• **What to produce**
All of the entries need to be repeated exactly. Leave nothing out.

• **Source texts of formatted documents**
=== Section Start ===
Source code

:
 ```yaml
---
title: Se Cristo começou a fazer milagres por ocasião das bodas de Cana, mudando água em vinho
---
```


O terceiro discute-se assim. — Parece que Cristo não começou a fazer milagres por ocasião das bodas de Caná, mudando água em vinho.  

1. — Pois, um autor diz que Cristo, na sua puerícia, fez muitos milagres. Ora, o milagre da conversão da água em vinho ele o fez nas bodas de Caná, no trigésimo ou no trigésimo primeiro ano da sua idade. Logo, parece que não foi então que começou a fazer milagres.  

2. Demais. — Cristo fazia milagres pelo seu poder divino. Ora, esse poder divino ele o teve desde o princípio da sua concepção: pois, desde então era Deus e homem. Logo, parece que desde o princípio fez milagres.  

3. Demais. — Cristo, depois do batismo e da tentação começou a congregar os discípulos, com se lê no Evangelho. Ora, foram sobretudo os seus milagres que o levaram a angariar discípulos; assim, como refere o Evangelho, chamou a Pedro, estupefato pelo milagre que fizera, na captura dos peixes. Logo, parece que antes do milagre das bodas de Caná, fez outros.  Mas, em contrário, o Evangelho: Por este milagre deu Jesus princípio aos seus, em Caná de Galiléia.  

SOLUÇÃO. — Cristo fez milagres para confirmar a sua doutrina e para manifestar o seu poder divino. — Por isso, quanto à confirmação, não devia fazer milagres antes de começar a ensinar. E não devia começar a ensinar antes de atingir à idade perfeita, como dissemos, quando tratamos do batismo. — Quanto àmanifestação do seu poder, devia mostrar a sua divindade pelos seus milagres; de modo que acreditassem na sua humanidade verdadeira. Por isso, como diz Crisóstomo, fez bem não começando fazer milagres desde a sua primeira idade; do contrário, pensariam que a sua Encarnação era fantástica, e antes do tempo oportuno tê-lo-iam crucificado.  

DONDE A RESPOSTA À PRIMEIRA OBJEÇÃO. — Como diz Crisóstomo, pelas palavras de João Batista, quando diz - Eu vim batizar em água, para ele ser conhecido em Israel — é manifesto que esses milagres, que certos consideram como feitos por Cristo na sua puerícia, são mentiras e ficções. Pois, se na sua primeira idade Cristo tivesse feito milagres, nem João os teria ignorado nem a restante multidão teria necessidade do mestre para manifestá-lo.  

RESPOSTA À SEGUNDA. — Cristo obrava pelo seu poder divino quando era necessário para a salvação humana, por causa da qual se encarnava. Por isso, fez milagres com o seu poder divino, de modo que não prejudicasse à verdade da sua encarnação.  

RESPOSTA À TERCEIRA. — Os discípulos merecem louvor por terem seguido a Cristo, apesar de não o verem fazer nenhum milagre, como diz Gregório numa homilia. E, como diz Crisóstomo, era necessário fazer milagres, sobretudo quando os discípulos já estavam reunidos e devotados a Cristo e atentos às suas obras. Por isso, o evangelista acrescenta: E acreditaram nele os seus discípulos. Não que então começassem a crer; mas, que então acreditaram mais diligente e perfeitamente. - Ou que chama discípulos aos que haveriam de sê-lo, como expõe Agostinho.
=== Section End ===
• **Task solution**
Source code

:
 ```yaml
---
title: Se Cristo começou a fazer milagres por ocasião das bodas de Cana, mudando água em vinho
---
```


O terceiro discute-se assim. — Parece que Cristo não começou a fazer milagres por ocasião das bodas de Caná, mudando água em vinho.  

1. — Pois, um autor diz que Cristo, na sua puerícia, fez muitos milagres. Ora, o milagre da conversão da água em vinho ele o fez nas bodas de Caná, no trigésimo ou no trigésimo primeiro ano da sua idade. Logo, parece que não foi então que começou a fazer milagres.  

2. Demais. — Cristo fazia milagres pelo seu poder divino. Ora, esse poder divino ele o teve desde o princípio da sua concepção: pois, desde então era Deus e homem. Logo, parece que desde o princípio fez milagres.  

3. Demais. — Cristo, depois do batismo e da tentação começou a congregar os discípulos, com se lê no Evangelho. Ora, foram sobretudo os seus milagres que o levaram a angariar discípulos; assim, como refere o Evangelho, chamou a Pedro, estupefato pelo milagre que fizera, na captura dos peixes. Logo, parece que antes do milagre das bodas de Caná, fez outros.  Mas, em contrário, o Evangelho: Por este milagre deu Jesus princípio aos seus, em Caná de Galiléia.  

SOLUÇÃO. — Cristo fez milagres para confirmar a sua doutrina e para manifestar o seu poder divino. — Por isso, quanto à confirmação, não devia fazer milagres antes de começar a ensinar. E não devia começar a ensinar antes de atingir à idade perfeita, como dissemos, quando tratamos do batismo. — Quanto àmanifestação do seu poder, devia mostrar a sua divindade pelos seus milagres; de modo que acreditassem na sua humanidade verdadeira. Por isso, como diz Crisóstomo, fez bem não começando fazer milagres desde a sua primeira idade; do contrário, pensariam que a sua Encarnação era fantástica, e antes do tempo oportuno tê-lo-iam crucificado.  

DONDE A RESPOSTA À PRIMEIRA OBJEÇÃO. — Como diz Crisóstomo, pelas palavras de João Batista, quando diz - Eu vim batizar em água, para ele ser conhecido em Israel — é manifesto que esses milagres, que certos consideram como feitos por Cristo na sua puerícia, são mentiras e ficções. Pois, se na sua primeira idade Cristo tivesse feito milagres, nem João os teria ignorado nem a restante multidão teria necessidade do mestre para manifestá-lo.  

RESPOSTA À SEGUNDA. — Cristo obrava pelo seu poder divino quando era necessário para a salvação humana, por causa da qual se encarnava. Por isso, fez milagres com o seu poder divino, de modo que não prejudicasse à verdade da sua encarnação.  

RESPOSTA À TERCEIRA. — Os discípulos merecem louvor por terem seguido a Cristo, apesar de não o verem fazer nenhum milagre, como diz Gregório numa homilia. E, como diz Crisóstomo, era necessário fazer milagres, sobretudo quando os discípulos já estavam reunidos e devotados a Cristo e atentos às suas obras. Por isso, o evangelista acrescenta: E acreditaram nele os seus discípulos. Não que então começassem a crer; mas, que então acreditaram mais diligente e perfeitamente. - Ou que chama discípulos aos que haveriam de sê-lo, como expõe Agostinho.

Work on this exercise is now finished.